• _EXERCISE AIM_
Your task is to return all the entries below exactly, with every picture omitted.

BEGIN LISTED RECORDS

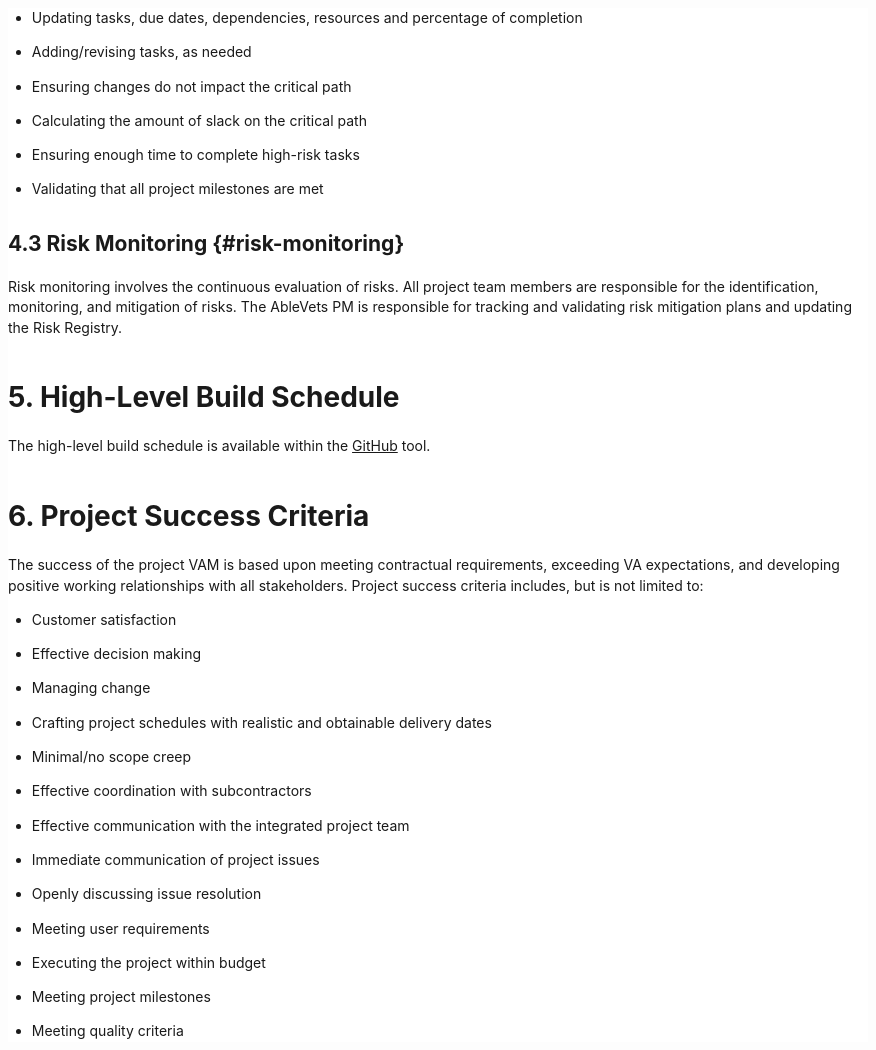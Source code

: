 - Updating tasks, due dates, dependencies, resources and percentage of completion

- Adding/revising tasks, as needed

- Ensuring changes do not impact the critical path

- Calculating the amount of slack on the critical path

- Ensuring enough time to complete high-risk tasks

- Validating that all project milestones are met

## <a id="risk-monitoring"></a>4.3 Risk Monitoring {#risk-monitoring}

Risk monitoring involves the continuous evaluation of risks. All project team members are responsible for the identification, monitoring, and mitigation of risks. The AbleVets PM is responsible for tracking and validating risk mitigation plans and updating the Risk Registry.

# <a id="high-level-build-schedule"></a>5. High-Level Build Schedule

The high-level build schedule is available within the [GitHub](https://github.com/vistadataproject/RPCDefinitionToolkit/blob/master/README.md) tool.

# <a id="project-success-criteria"></a>6. Project Success Criteria

The success of the project VAM is based upon meeting contractual requirements, exceeding VA expectations, and developing positive working relationships with all stakeholders. Project success criteria includes, but is not limited to:

- Customer satisfaction

- Effective decision making

- Managing change

- Crafting project schedules with realistic and obtainable delivery dates

- Minimal/no scope creep

- Effective coordination with subcontractors

- Effective communication with the integrated project team

- Immediate communication of project issues

- Openly discussing issue resolution

- Meeting user requirements

- Executing the project within budget

- Meeting project milestones

- Meeting quality criteria
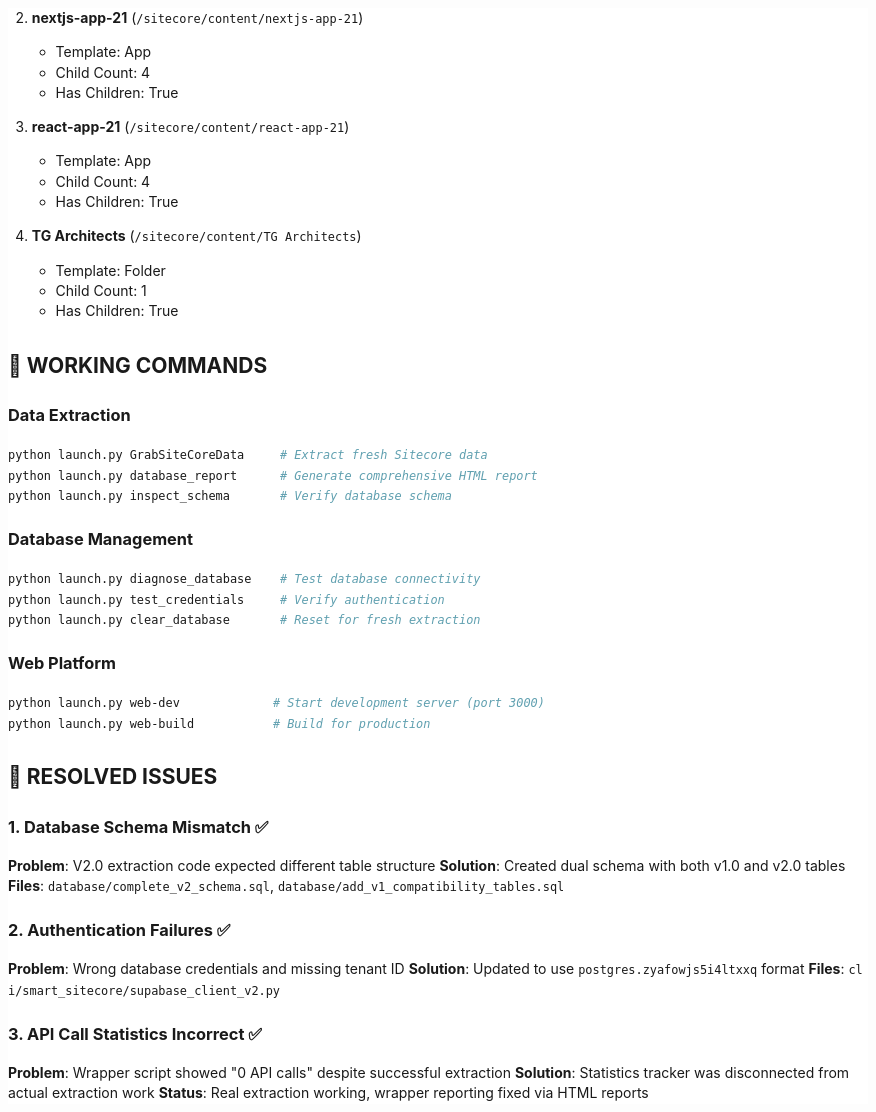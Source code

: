 2. **nextjs-app-21** (`/sitecore/content/nextjs-app-21`)
   - Template: App
   - Child Count: 4
   - Has Children: True

3. **react-app-21** (`/sitecore/content/react-app-21`)
   - Template: App
   - Child Count: 4
   - Has Children: True

4. **TG Architects** (`/sitecore/content/TG Architects`)
   - Template: Folder
   - Child Count: 1
   - Has Children: True

## 🚀 WORKING COMMANDS

### Data Extraction
```bash
python launch.py GrabSiteCoreData     # Extract fresh Sitecore data
python launch.py database_report      # Generate comprehensive HTML report
python launch.py inspect_schema       # Verify database schema
```

### Database Management
```bash
python launch.py diagnose_database    # Test database connectivity
python launch.py test_credentials     # Verify authentication
python launch.py clear_database       # Reset for fresh extraction
```

### Web Platform
```bash
python launch.py web-dev             # Start development server (port 3000)
python launch.py web-build           # Build for production
```

## 🐛 RESOLVED ISSUES

### 1. Database Schema Mismatch ✅
**Problem**: V2.0 extraction code expected different table structure
**Solution**: Created dual schema with both v1.0 and v2.0 tables
**Files**: `database/complete_v2_schema.sql`, `database/add_v1_compatibility_tables.sql`

### 2. Authentication Failures ✅
**Problem**: Wrong database credentials and missing tenant ID
**Solution**: Updated to use `postgres.zyafowjs5i4ltxxq` format
**Files**: `cli/smart_sitecore/supabase_client_v2.py`

### 3. API Call Statistics Incorrect ✅
**Problem**: Wrapper script showed "0 API calls" despite successful extraction
**Solution**: Statistics tracker was disconnected from actual extraction work
**Status**: Real extraction working, wrapper reporting fixed via HTML reports
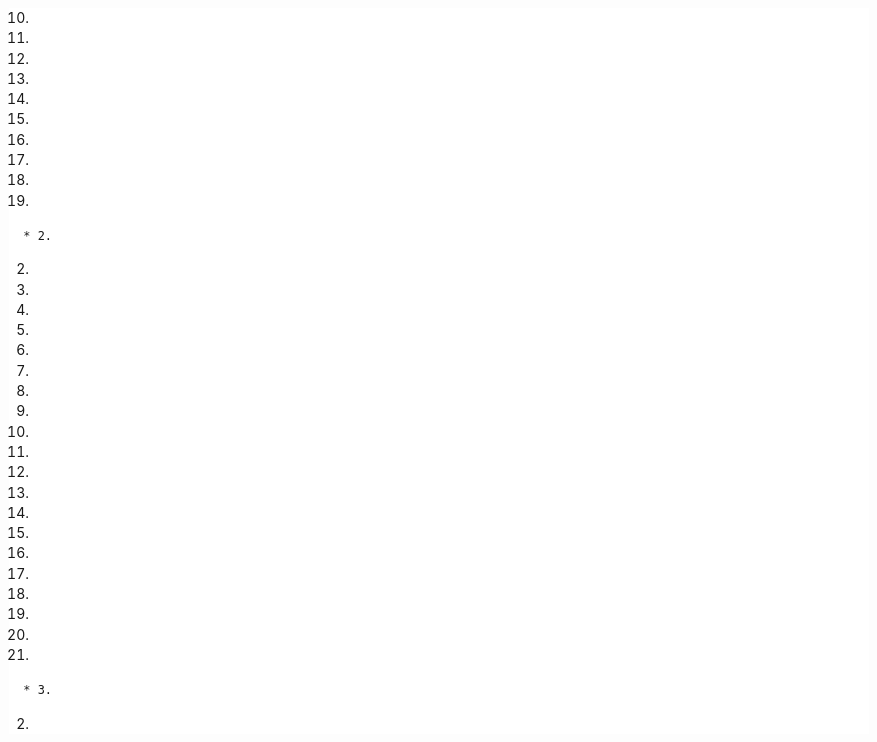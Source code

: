 10.

11.

12.

1.

2.

3.

4.

5.

6.

7.

      * 2.

2.

1.

2.

3.

4.

5.

6.

7.

8.

9.

10.

11.

12.

1.

2.

3.

4.

5.

6.

7.

      * 3.

2.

END LISTED RECORDS

• _TASK ANSWER_
Source code

: - Updating tasks, due dates, dependencies, resources and percentage of completion

- Adding/revising tasks, as needed

- Ensuring changes do not impact the critical path

- Calculating the amount of slack on the critical path

- Ensuring enough time to complete high-risk tasks

- Validating that all project milestones are met

## <a id="risk-monitoring"></a>4.3 Risk Monitoring {#risk-monitoring}

Risk monitoring involves the continuous evaluation of risks. All project team members are responsible for the identification, monitoring, and mitigation of risks. The AbleVets PM is responsible for tracking and validating risk mitigation plans and updating the Risk Registry.

# <a id="high-level-build-schedule"></a>5. High-Level Build Schedule

The high-level build schedule is available within the [GitHub](https://github.com/vistadataproject/RPCDefinitionToolkit/blob/master/README.md) tool.

# <a id="project-success-criteria"></a>6. Project Success Criteria

The success of the project VAM is based upon meeting contractual requirements, exceeding VA expectations, and developing positive working relationships with all stakeholders. Project success criteria includes, but is not limited to:

- Customer satisfaction

- Effective decision making

- Managing change

- Crafting project schedules with realistic and obtainable delivery dates

- Minimal/no scope creep

- Effective coordination with subcontractors

- Effective communication with the integrated project team

- Immediate communication of project issues

- Openly discussing issue resolution

- Meeting user requirements

- Executing the project within budget

- Meeting project milestones

- Meeting quality criteria
Source code

: 2. **nextjs-app-21** (`/sitecore/content/nextjs-app-21`)
   - Template: App
   - Child Count: 4
   - Has Children: True

3. **react-app-21** (`/sitecore/content/react-app-21`)
   - Template: App
   - Child Count: 4
   - Has Children: True

4. **TG Architects** (`/sitecore/content/TG Architects`)
   - Template: Folder
   - Child Count: 1
   - Has Children: True

## 🚀 WORKING COMMANDS

### Data Extraction
```bash
python launch.py GrabSiteCoreData     # Extract fresh Sitecore data
python launch.py database_report      # Generate comprehensive HTML report
python launch.py inspect_schema       # Verify database schema
```

### Database Management
```bash
python launch.py diagnose_database    # Test database connectivity
python launch.py test_credentials     # Verify authentication
python launch.py clear_database       # Reset for fresh extraction
```

### Web Platform
```bash
python launch.py web-dev             # Start development server (port 3000)
python launch.py web-build           # Build for production
```

## 🐛 RESOLVED ISSUES

### 1. Database Schema Mismatch ✅
**Problem**: V2.0 extraction code expected different table structure
**Solution**: Created dual schema with both v1.0 and v2.0 tables
**Files**: `database/complete_v2_schema.sql`, `database/add_v1_compatibility_tables.sql`

### 2. Authentication Failures ✅
**Problem**: Wrong database credentials and missing tenant ID
**Solution**: Updated to use `postgres.zyafowjs5i4ltxxq` format
**Files**: `cli/smart_sitecore/supabase_client_v2.py`

### 3. API Call Statistics Incorrect ✅
**Problem**: Wrapper script showed "0 API calls" despite successful extraction
**Solution**: Statistics tracker was disconnected from actual extraction work
**Status**: Real extraction working, wrapper reporting fixed via HTML reports
Source code

: 10.

11.

12.

1.

2.

3.

4.

5.

6.

7.

      * 2.

2.

1.

2.

3.

4.

5.

6.

7.

8.

9.

10.

11.

12.

1.

2.

3.

4.

5.

6.

7.

      * 3.

2.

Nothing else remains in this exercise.